--- SOURCE MATERIAL Enclosed Below ---

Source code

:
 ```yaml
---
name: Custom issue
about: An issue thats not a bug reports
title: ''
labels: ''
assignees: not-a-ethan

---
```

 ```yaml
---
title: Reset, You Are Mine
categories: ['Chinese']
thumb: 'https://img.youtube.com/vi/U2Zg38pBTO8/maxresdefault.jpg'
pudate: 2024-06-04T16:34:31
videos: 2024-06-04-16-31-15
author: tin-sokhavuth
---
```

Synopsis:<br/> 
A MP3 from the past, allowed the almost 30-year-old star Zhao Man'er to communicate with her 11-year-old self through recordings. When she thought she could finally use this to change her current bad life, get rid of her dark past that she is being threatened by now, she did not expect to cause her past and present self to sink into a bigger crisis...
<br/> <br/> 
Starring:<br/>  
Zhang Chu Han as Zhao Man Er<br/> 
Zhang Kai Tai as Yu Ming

--- End of Enclosed SOURCE MATERIAL ---

▸ **WORK TASK**
Check each line of the data for "Zhao". Copy the lines where it turns up.

▸ **EXERCISE SOLUTION**
A MP3 from the past, allowed the almost 30-year-old star Zhao Man'er to communicate with her 11-year-old self through recordings. When she thought she could finally use this to change her current bad life, get rid of her dark past that she is being threatened by now, she did not expect to cause her past and present self to sink into a bigger crisis...
Zhang Chu Han as Zhao Man Er<br/> 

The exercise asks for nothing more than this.